I don't make it three steps before a hand catches my arm. The touch is wrong immediately—too rough, too presumptuous, nothing like Mihalis's careful strength.

"Looking for a partner?" The voice belongs to a xaphan male with sandy hair and wings the color of dried blood. He'shandsome enough, but there's something in his eyes that makes my skin crawl. "I'd be happy to oblige."

"Thanks, but?—"

"Come on." His grip tightens, already pulling me toward the dance floor. "Don't be shy. It's Noxalyth—time to embrace the darkness."

I dig my heels in, ready to tell him exactly where he can shove his embrace, when suddenly he's not touching me anymore.

Mihalis moves like violence given form, shoving the other male away with enough force to send him stumbling backward into a group of dancers. The crowd parts around them, sensing the sudden shift in atmosphere, and I can see several people reaching for phones to capture whatever's about to happen.

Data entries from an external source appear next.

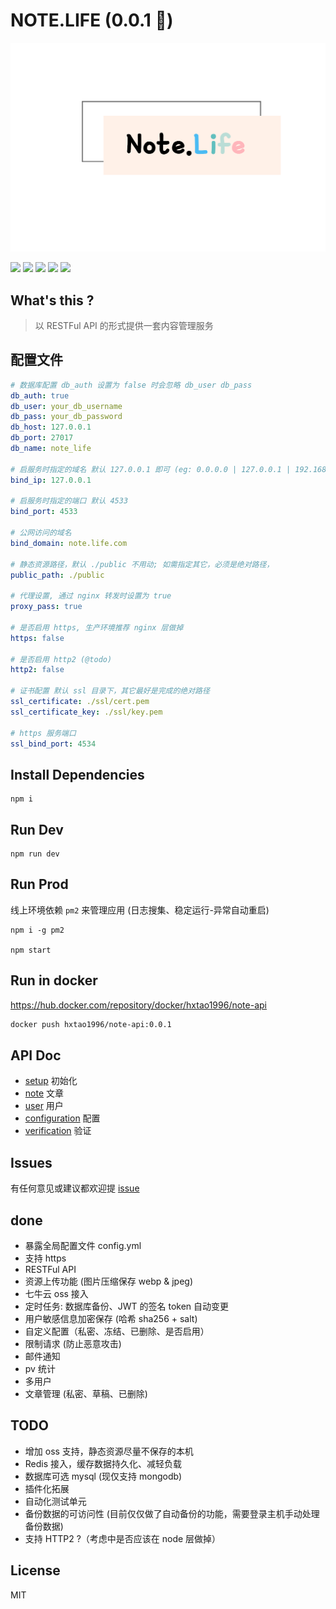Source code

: # NOTE.LIFE (0.0.1 🧟‍)

![note.life.logo](./logo.png)

![](https://img.shields.io/badge/node->%3D8.11.3-brightgreen.svg) ![](https://img.shields.io/badge/npm->%3D5.6.0-brightgreen.svg) ![](https://img.shields.io/badge/mongoose->%3D5.2.13-brightgreen.svg) ![](https://img.shields.io/badge/koa.js->%3D2.5.2-brightgreen.svg) ![](https://img.shields.io/badge/jsonwebtoken->%3D8.3.0-brightgreen.svg)


## What's this ?

>
> 以 RESTFul API 的形式提供一套内容管理服务
>

## 配置文件

```yml
# 数据库配置 db_auth 设置为 false 时会忽略 db_user db_pass
db_auth: true
db_user: your_db_username
db_pass: your_db_password
db_host: 127.0.0.1
db_port: 27017
db_name: note_life

# 启服务时指定的域名 默认 127.0.0.1 即可 (eg: 0.0.0.0 | 127.0.0.1 | 192.168.1.10 ...)
bind_ip: 127.0.0.1

# 启服务时指定的端口 默认 4533
bind_port: 4533

# 公网访问的域名
bind_domain: note.life.com

# 静态资源路径，默认 ./public 不用动; 如需指定其它，必须是绝对路径，
public_path: ./public

# 代理设置, 通过 nginx 转发时设置为 true
proxy_pass: true

# 是否启用 https, 生产环境推荐 nginx 层做掉 
https: false

# 是否启用 http2 (@todo)
http2: false

# 证书配置 默认 ssl 目录下，其它最好是完成的绝对路径
ssl_certificate: ./ssl/cert.pem
ssl_certificate_key: ./ssl/key.pem

# https 服务端口
ssl_bind_port: 4534
```

## Install Dependencies

```
npm i
```

## Run Dev

```
npm run dev
```

## Run Prod

线上环境依赖 `pm2` 来管理应用 (日志搜集、稳定运行-异常自动重启)

```
npm i -g pm2

npm start
```

## Run in docker

<https://hub.docker.com/repository/docker/hxtao1996/note-api>

```bash
docker push hxtao1996/note-api:0.0.1
```

## API Doc

- [setup](./doc/setup.md)  初始化
- [note](./doc/note.md)    文章
- [user](./doc/user.md)    用户
- [configuration](./doc/configuration.md)  配置
- [verification](./doc/verification.md)    验证

## Issues

有任何意见或建议都欢迎提 [issue](https://github.com/note-life/core/issues)

## done

- 暴露全局配置文件 config.yml
- 支持 https
- RESTFul API
- 资源上传功能 (图片压缩保存 webp & jpeg)
- 七牛云 oss 接入
- 定时任务: 数据库备份、JWT 的签名 token 自动变更
- 用户敏感信息加密保存 (哈希 sha256 + salt)
- 自定义配置（私密、冻结、已删除、是否启用）
- 限制请求 (防止恶意攻击)
- 邮件通知
- pv 统计
- 多用户
- 文章管理 (私密、草稿、已删除)

## TODO

- 增加 oss 支持，静态资源尽量不保存的本机
- Redis 接入，缓存数据持久化、减轻负载
- 数据库可选 mysql (现仅支持 mongodb)
- 插件化拓展
- 自动化测试单元
- 备份数据的可访问性 (目前仅仅做了自动备份的功能，需要登录主机手动处理备份数据)
- 支持 HTTP2 ?（考虑中是否应该在 node 层做掉）

## License

MIT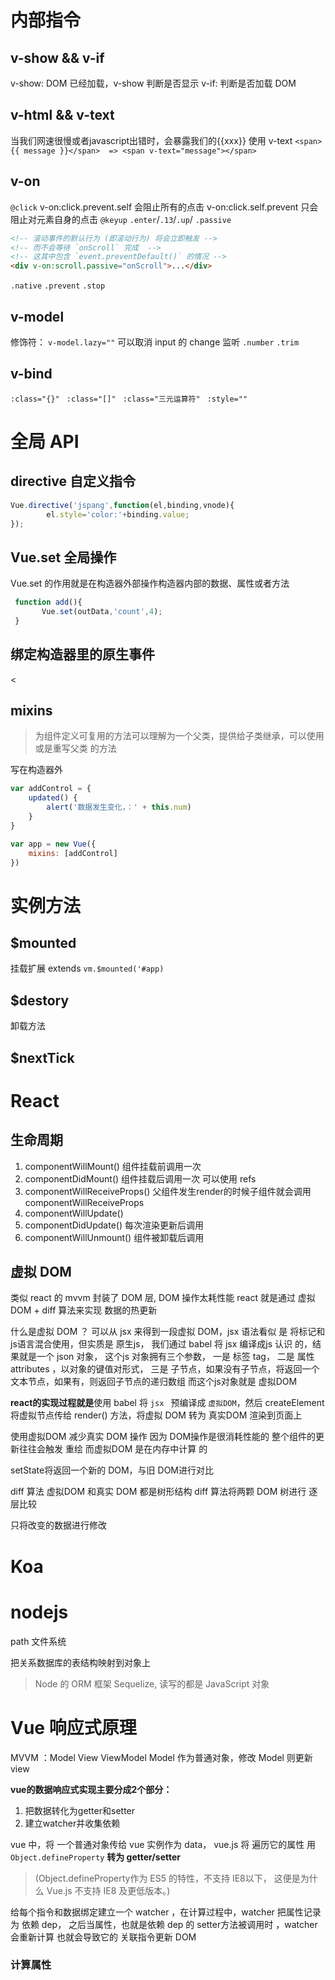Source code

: # 内部指令

## v-show && v-if
v-show: DOM 已经加载，v-show 判断是否显示
v-if: 判断是否加载 DOM

## v-html && v-text
当我们网速很慢或者javascript出错时，会暴露我们的{{xxx}}
使用 v-text
`<span>{{ message }}</span>  => <span v-text="message"></span>`

## v-on
`@click` 
    v-on:click.prevent.self 会阻止所有的点击
    v-on:click.self.prevent 只会阻止对元素自身的点击
`@keyup` 
    `.enter`/`.13`/`.up`/
`.passive`
```html
<!-- 滚动事件的默认行为 (即滚动行为) 将会立即触发 -->
<!-- 而不会等待 `onScroll` 完成  -->
<!-- 这其中包含 `event.preventDefault()` 的情况 -->
<div v-on:scroll.passive="onScroll">...</div>
```
`.native`   `.prevent`  `.stop`

## v-model
修饰符：
    `v-model.lazy=""`   可以取消 input 的 change 监听
    `.number`
    `.trim`

## v-bind
`:class="{}" `     `:class="[]" `     `:class="三元运算符" `
`:style="" `

# 全局 API

## directive 自定义指令
```js
Vue.directive('jspang',function(el,binding,vnode){
        el.style='color:'+binding.value;
});
```

## Vue.set 全局操作
Vue.set 的作用就是在构造器外部操作构造器内部的数据、属性或者方法
```js
 function add(){
       Vue.set(outData,'count',4);
 }
```

## 绑定构造器里的原生事件
<p>< <btn @click.native="add(3)"></btn></p>

## mixins
> 为组件定义可复用的方法可以理解为一个父类，提供给子类继承，可以使用或是重写父类 的方法

写在构造器外
```js
var addControl = {
    updated() {
        alert('数据发生变化，：' + this.num)
    }
}

var app = new Vue({
    mixins: [addControl]
})
```

# 实例方法
## $mounted
挂载扩展 extends
`vm.$mounted('#app)`
## $destory
卸载方法
## $nextTick


# React
## 生命周期
1. componentWillMount() 
组件挂载前调用一次
2. componentDidMount()
组件挂载后调用一次 可以使用 refs
3. componentWillReceiveProps()
父组件发生render的时候子组件就会调用componentWillReceiveProps
4. componentWillUpdate()
5. componentDidUpdate()
每次渲染更新后调用
6. componentWillUnmount()
组件被卸载后调用

## 虚拟 DOM
类似 react 的 mvvm 封装了 DOM 层, DOM 操作太耗性能
react 就是通过 虚拟 DOM + diff 算法来实现 数据的热更新

什么是虚拟 DOM ？ 可以从 jsx 来得到一段虚拟 DOM，jsx 语法看似 是 将标记和js语言混合使用，但实质是 原生js，
我们通过 babel 将 jsx 编译成js 认识 的，结果就是一个 json 对象，
这个js 对象拥有三个参数，
一是 标签 tag，
二是 属性 attributes ，以对象的键值对形式，
三是 子节点，如果没有子节点，将返回一个文本节点，如果有，则返回子节点的递归数组
而这个js对象就是 虚拟DOM

**react的实现过程就是**使用 babel 将 `jsx ` 预编译成 `虚拟DOM`，然后 createElement 将虚拟节点传给 render() 方法，将虚拟 DOM 转为 真实DOM 渲染到页面上


使用虚拟DOM 减少真实 DOM 操作
因为 DOM操作是很消耗性能的
整个组件的更新往往会触发 重绘
而虚拟DOM 是在内存中计算 的

setState将返回一个新的 DOM，与旧 DOM进行对比

diff 算法
虚拟DOM 和真实 DOM 都是树形结构
diff 算法将两颗 DOM 树进行 逐层比较

只将改变的数据进行修改


# Koa

# nodejs
path
文件系统


把关系数据库的表结构映射到对象上
> Node 的 ORM 框架 Sequelize, 读写的都是 JavaScript 对象

# Vue 响应式原理
MVVM ：Model View ViewModel
Model 作为普通对象，修改 Model 则更新 view 

**vue的数据响应式实现主要分成2个部分：**

1. 把数据转化为getter和setter
2. 建立watcher并收集依赖

vue 中，将 一个普通对象传给 vue 实例作为 data，
vue.js 将 遍历它的属性
用 `Object.defineProperty` **转为 getter/setter** 
> (Object.defineProperty作为 ES5 的特性，不支持 IE8以下， 这便是为什么 Vue.js 不支持 IE8 及更低版本。)

给每个指令和数据绑定建立一个 watcher ，在计算过程中，watcher 把属性记录为 依赖 dep，
之后当属性，也就是依赖 dep 的 setter方法被调用时 ，watcher 会重新计算
也就会导致它的 关联指令更新 DOM


### 计算属性


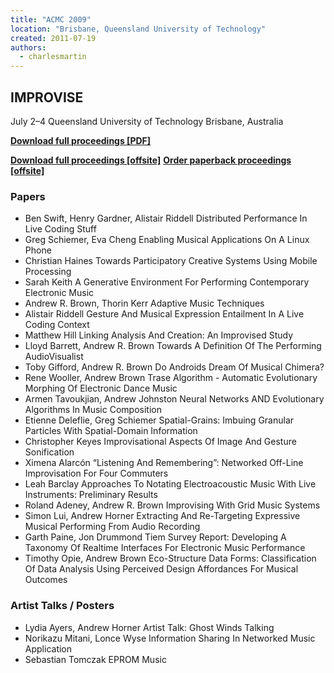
 ```yaml
---
title: "ACMC 2009"
location: "Brisbane, Queensland University of Technology"
created: 2011-07-19
authors: 
  - charlesmartin
---
```


## **IMPROVISE**

July 2–4 Queensland University of Technology Brisbane, Australia

**[Download full proceedings \[PDF\]](assets/ACMC09.pdf)**

**[Download full proceedings \[offsite\]](http://www.lulu.com/content/content_download_redirect.php?contentId=10956682&version=1)** **[Order paperback proceedings \[offsite\]](http://www.lulu.com/commerce/index.php?fBuyProduct=16264878&productTrackingContext=search_results/search_shelf/center/5)**

### **Papers**

- Ben Swift, Henry Gardner, Alistair Riddell Distributed Performance In Live Coding Stuff
- Greg Schiemer, Eva Cheng Enabling Musical Applications On A Linux Phone
- Christian Haines Towards Participatory Creative Systems Using Mobile Processing
- Sarah Keith A Generative Environment For Performing Contemporary Electronic Music
- Andrew R. Brown, Thorin Kerr Adaptive Music Techniques
- Alistair Riddell Gesture And Musical Expression Entailment In A Live Coding Context
- Matthew Hill Linking Analysis And Creation: An Improvised Study
- Lloyd Barrett, Andrew R. Brown Towards A Definition Of The Performing AudioVisualist
- Toby Gifford, Andrew R. Brown Do Androids Dream Of Musical Chimera?
- Rene Wooller, Andrew Brown Trase Algorithm - Automatic Evolutionary Morphing Of Electronic Dance Music
- Armen Tavoukjian, Andrew Johnston Neural Networks AND Evolutionary Algorithms In Music Composition
- Etienne Deleflie, Greg Schiemer Spatial-Grains: Imbuing Granular Particles With Spatial-Domain Information
- Christopher Keyes Improvisational Aspects Of Image And Gesture Sonification
- Ximena Alarcón “Listening And Remembering”: Networked Off-Line Improvisation For Four Commuters
- Leah Barclay Approaches To Notating Electroacoustic Music With Live Instruments: Preliminary Results
- Roland Adeney, Andrew R. Brown Improvising With Grid Music Systems
- Simon Lui, Andrew Horner Extracting And Re-Targeting Expressive Musical Performing From Audio Recording
- Garth Paine, Jon Drummond Tiem Survey Report: Developing A Taxonomy Of Realtime Interfaces For Electronic Music Performance
- Timothy Opie, Andrew Brown Eco-Structure Data Forms: Classification Of Data Analysis Using Perceived Design Affordances For Musical Outcomes

### **Artist Talks / Posters**

- Lydia Ayers, Andrew Horner Artist Talk: Ghost Winds Talking
- Norikazu Mitani, Lonce Wyse Information Sharing In Networked Music Application
- Sebastian Tomczak EPROM Music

"She's taken," Mihalis snarls, the words carrying clearly despite the music. His wings spread slightly—not fully, but enough to emphasize his size, his power, his absolute willingness to shed blood if necessary.

The other male looks ready to argue until he gets a good look at Mihalis's face. Whatever he sees there makes him raise his hands in surrender, backing away with the quick steps of someone who's just realized they've made a potentially fatal mistake.

Before I can process what just happened, Mihalis's arm wraps around my waist, pulling me against his side with possessive force that sends heat racing through my veins. I can feel the tension in his body, the barely leashed violence, and instead of being frightened I find myself getting wet.

"Mine," he says, the word pitched low enough that only I can hear it. But the claim in his voice, the raw possessiveness, is unmistakable to anyone watching.

Then he's moving, cutting through the crowd with me pressed against him, heading for the stairs that lead to his office. I don't resist—can't resist, not when every cell in my bodyis screaming yes at the way he's holding me, protecting me, claiming me in front of an entire club full of witnesses.

He doesn't speak during the climb, but I can feel his control hanging by threads through the frayed bond between us. The possessive need radiating from him is intoxicating, making my skin feel too tight and my breath come in short pants.

We reach his office and he practically shoves me inside, slamming the door behind us before leaning against it, his back to me. His wings are spread wide now, trembling with the effort of holding himself together, and I can hear his harsh breathing in the sudden quiet.

Through that frayed bond, I feel flickers of everything he's trying to contain and I know him just well enough to make sense of it. The raw, primitive need to mark me as his. The fury at seeing another male touch me. The desperate hunger that's been building between us for weeks, held back only by his iron self-control.

And underneath it all, that bone-deep possessiveness that should terrify me but instead makes me feel more desired than I've ever been in my life.

I want him. Gods help me, I want him so badly I can taste it.

14

MIHALIS

I'm barely holding myself together.

Every muscle in my body coils tight as I lean against the door, wings spread wide to create distance between us because if I turn around right now—if I look at her in that dress again—I'm going to do something that will send her running straight back to the streets where I found her.